Years ago, when I was doing youth ministry and preparing my weekly Bible study, I decided it was time to bring out the big guns… it was time to talk about Hell. Now, I was never one for beating people over the head with the threat of Hell. I had never taught on it before, and I didn’t feel like it was the main thrust of Christianity, certainly there was no need to harp on it when there was so much more of Christian life to explore. However, I also felt uncomfortable with my English church’s complete avoidance of difficult or negative topics. I was a dyed in the wool Southern Baptist! Hell, the Rapture, and church potlucks were some of the main pillars of my faith! I decided that the time had come to at least approach the subject for the sake of teaching a well-rounded view of Christianity.

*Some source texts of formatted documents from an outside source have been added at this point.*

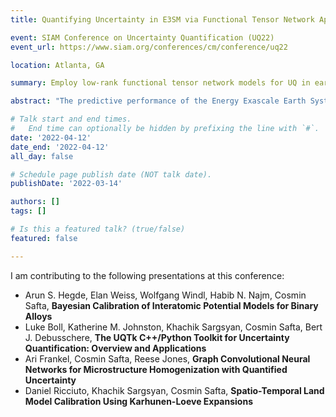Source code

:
 ```yaml
---
title: Quantifying Uncertainty in E3SM via Functional Tensor Network Approximations

event: SIAM Conference on Uncertainty Quantification (UQ22)
event_url: https://www.siam.org/conferences/cm/conference/uq22

location: Atlanta, GA

summary: Employ low-rank functional tensor network models for UQ in earth system models.

abstract: "The predictive performance of the Energy Exascale Earth System Model (E3SM) is challenged by the modeling choices for a large ensemble of physical processes. This results in a large number of uncertain parameters and computationally expensive numerical simulations which makes both forward and inverse uncertainty quantification studies difficult. To overcome these challenges, we will focus on constructing surrogate models that exploit the model structure via low-rank functional tensor networks approximations. We will approximate the components of the large scale model with functional forms tailored to the model behavior. We will then cast the training of the functional tensor network model in a Bayesian framework and use a Stein variational inference approach to construct a probabilistic model that approximates the discrepancy between the surrogate and the original model predictions. We will focus on the land model component of E3SM and present results pertaining to global sensitivity analysis and model calibration at a regional scale."

# Talk start and end times.
#   End time can optionally be hidden by prefixing the line with `#`.
date: '2022-04-12'
date_end: '2022-04-12'
all_day: false

# Schedule page publish date (NOT talk date).
publishDate: '2022-03-14'

authors: []
tags: []

# Is this a featured talk? (true/false)
featured: false

---
```


I am contributing to the following presentations at this conference:

- Arun S. Hegde, Elan Weiss, Wolfgang Windl, Habib N. Najm, Cosmin Safta, **Bayesian Calibration of Interatomic Potential Models for Binary Alloys**
- Luke Boll, Katherine M. Johnston, Khachik Sargsyan, Cosmin Safta, Bert J. Debusschere, **The UQTk C++/Python Toolkit for Uncertainty Quantification: Overview and Applications**
- Ari Frankel, Cosmin Safta, Reese Jones, **Graph Convolutional Neural Networks for Microstructure Homogenization with Quantified Uncertainty**
- Daniel Ricciuto, Khachik Sargsyan, Cosmin Safta, **Spatio-Temporal Land Model Calibration Using Karhunen-Loeve Expansions**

Being a devotee of expository preaching, where one teaches on word meanings and context rather than cherrypicking soundbites that may or may not mean what the preacher says, I sat down with my Bible, my trusty Bible study websites and software (yes, I’m old), and a few books and began to study what, exactly, the Bible says about Hell. To my complete surprise, the details were sketchy at best or completely misunderstood at worst. Not for the last time in my Christian leadership career, I ran into a couple of hard realities: 1) the Church deals in half-truths, wrong assumptions, and intentional ignorance, and 2) real study of the Bible many times leads to more confusion rather than clarity.
To my disgust, I must admit that I went ahead with the lesson. I had tied myself in knots trying to make sense of the text and to make it say what I had been taught that it said. I did not let on to the kids or to the adult helpers that I had serious doubts about what I was teaching. I conviced myself that it was better to sound the warning without a clear understanding than it was to ignore the subject and let the young people in my charge face the possibility of Hell unwarned. I felt right about it at the time, I feel ashamed now.
Perhaps as penance (yes, I’m using that word sacrastically), my plan now is to write the next few posts on various issues around the subject of the Christian understanding of Hell. There may be those reading that don’t see the value in this. Why would I bother? After all, if I’m not a believer and Christianity is all fiction anyway, why spend time doing a Bible study on any given subject? Am I not just giving oxygen to fire? The answer is that fear of Hell tortures multitudes of people. From the devout, to the deconverting, to the nominal believer, to the completely unreligious who still have some little flicker of fear in the back of their minds, the threat of eternal, conscious, fiery torment hangs over people’s hearts and minds. If I can unpick and unpack this threat in order to expose it as false, unfounded, and untenable, perhaps I can help to alleviate those fears and bring peace to those afraid to take the next step away from their abusive relationship with faith.
In term if my method, I could, of course, merely state that all of religion is hogwash and there is no need for fear. But, I would argue that, for some, that simple truth does not allay their fears. I believe that the best way to debunk Christianity is to use it’s own ammunition against itself. Picking apart the Bible destroys the basis of the doctrine and gives the individual tools to not only defend themselves against pastors, evangelists, or well-meaning family members, it allows them to turn the tables. The do-gooder will see simple refusal as rebellion against God, proof of their sinfulness, and will goad them on to continue the attack. Actual knowledge of the Bible will shut down the argument and, hopefully, prompt soul-searching and Scripture searching on the part of the believer… and I think we know where that can lead.